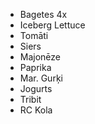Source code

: * Bagetes 4x
* Iceberg Lettuce
* Tomāti
* Siers
* Majonēze
* Paprika
* Mar. Gurķi
* Jogurts
* Tribit
* RC Kola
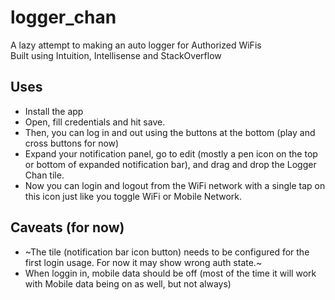 # logger_chan

A lazy attempt to making an auto logger for Authorized WiFis  
Built using Intuition, Intellisense and StackOverflow

## Uses

- Install the app
- Open, fill credentials and hit save.
- Then, you can log in and out using the buttons at the bottom (play and cross buttons for now)
- Expand your notification panel, go to edit (mostly a pen icon on the top or bottom of expanded notification bar),
and drag and drop the Logger Chan tile.
- Now you can login and logout from the WiFi network with a single tap on this icon just like you toggle WiFi or Mobile Network.

## Caveats (for now)

- ~The tile (notification bar icon button) needs to be configured for the first login usage. For now it may show wrong auth state.~
- When loggin in, mobile data should be off (most of the time it will work with Mobile data being on as well, but not always)
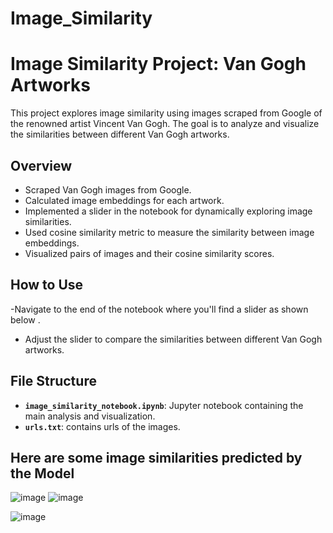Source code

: # Image_Similarity
# Image Similarity Project: Van Gogh Artworks

This project explores image similarity using images scraped from Google of the renowned artist Vincent Van Gogh. The goal is to analyze and visualize the similarities between different Van Gogh artworks.

## Overview

- Scraped Van Gogh images from Google.
- Calculated image embeddings for each artwork.
- Implemented a slider in the notebook for dynamically exploring image similarities.
- Used cosine similarity metric to measure the similarity between image embeddings.
- Visualized pairs of images and their cosine similarity scores.

## How to Use

-Navigate to the end of the notebook where you'll find a slider as shown below .

- Adjust the slider to compare the similarities between different Van Gogh artworks.

## File Structure

- **`image_similarity_notebook.ipynb`**: Jupyter notebook containing the main analysis and visualization.
- **`urls.txt`**: contains urls of the images.


## Here are some image similarities predicted by the Model
![image](https://github.com/shairal1/Image_Similarity/assets/46165309/b8d7b2a6-2c6f-465d-a993-587c7b859f03)
![image](https://github.com/shairal1/Image_Similarity/assets/46165309/703ee075-d710-488d-adca-77a5f4db4d06)


![image](https://github.com/shairal1/Image_Similarity/assets/46165309/3b9670ee-96cf-4de1-9dd4-322bdd57812c)

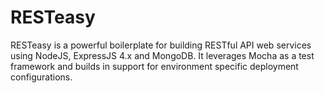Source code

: RESTeasy
========

RESTeasy is a powerful boilerplate for building RESTful API web services using NodeJS,  ExpressJS 4.x and MongoDB. It leverages Mocha as a test framework and builds in support for environment specific deployment configurations. 
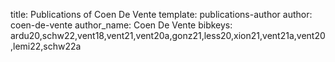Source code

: title: Publications of Coen De Vente
template: publications-author
author: coen-de-vente
author_name: Coen De Vente
bibkeys: ardu20,schw22,vent18,vent21,vent20a,gonz21,less20,xion21,vent21a,vent20,lemi22,schw22a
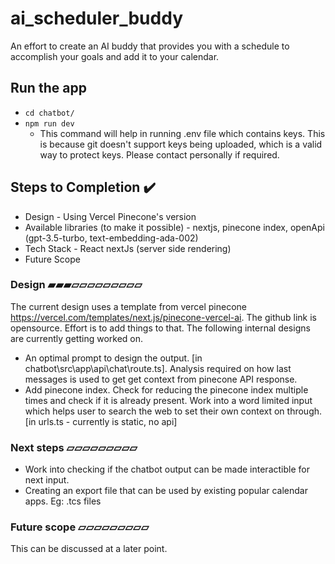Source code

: # ai_scheduler_buddy
An effort to create an AI buddy that provides you with a schedule to accomplish your goals and add it to your calendar.

## Run the app
- `cd chatbot/`
- `npm run dev`
    - This command will help in running .env file which contains keys. This is because git doesn't support keys being uploaded, which is a valid way to protect keys. Please contact personally if required.

## Steps to Completion ✔️
- Design - Using Vercel Pinecone's version
- Available libraries (to make it possible) - nextjs, pinecone index, openApi (gpt-3.5-turbo,  text-embedding-ada-002)
- Tech Stack - React nextJs (server side rendering)
- Future Scope

### Design ▰▰▰▱▱▱▱▱▱▱▱▱ 
The current design uses a template from vercel pinecone https://vercel.com/templates/next.js/pinecone-vercel-ai. The github link is opensource. Effort is to add things to that. The following internal designs are currently getting worked on.
- An optimal prompt to design the output. [in chatbot\src\app\api\chat\route.ts]. Analysis required on how last messages is used to get get context from pinecone API response.
- Add pinecone index. Check for reducing the pinecone index multiple times and check if it is already present. Work into a word limited input which helps user to search the web to set their own context on through. [in urls.ts - currently is static, no api]

### Next steps ▱▱▱▱▱▱▱▱▱
- Work into checking if the chatbot output can be made interactible for next input.
- Creating an export file that can be used by existing popular calendar apps. Eg: .tcs files

### Future scope ▱▱▱▱▱▱▱▱▱
This can be discussed at a later point.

|---|

_What is required_. Write out the lines of the entries above exactly, beginning with the first and ending with the line that contains "-Navigate to the". No picture goes in.

_The answer_.
Source code

: * Bagetes 4x
* Iceberg Lettuce
* Tomāti
* Siers
* Majonēze
* Paprika
* Mar. Gurķi
* Jogurts
* Tribit
* RC Kola
 # logger_chan

A lazy attempt to making an auto logger for Authorized WiFis  
Built using Intuition, Intellisense and StackOverflow

## Uses

- Install the app
- Open, fill credentials and hit save.
- Then, you can log in and out using the buttons at the bottom (play and cross buttons for now)
- Expand your notification panel, go to edit (mostly a pen icon on the top or bottom of expanded notification bar),
and drag and drop the Logger Chan tile.
- Now you can login and logout from the WiFi network with a single tap on this icon just like you toggle WiFi or Mobile Network.

## Caveats (for now)

- ~The tile (notification bar icon button) needs to be configured for the first login usage. For now it may show wrong auth state.~
- When loggin in, mobile data should be off (most of the time it will work with Mobile data being on as well, but not always)
Source code

: # Image_Similarity
# Image Similarity Project: Van Gogh Artworks

This project explores image similarity using images scraped from Google of the renowned artist Vincent Van Gogh. The goal is to analyze and visualize the similarities between different Van Gogh artworks.

## Overview

- Scraped Van Gogh images from Google.
- Calculated image embeddings for each artwork.
- Implemented a slider in the notebook for dynamically exploring image similarities.
- Used cosine similarity metric to measure the similarity between image embeddings.
- Visualized pairs of images and their cosine similarity scores.

## How to Use

-Navigate to the end of the notebook where you'll find a slider as shown below .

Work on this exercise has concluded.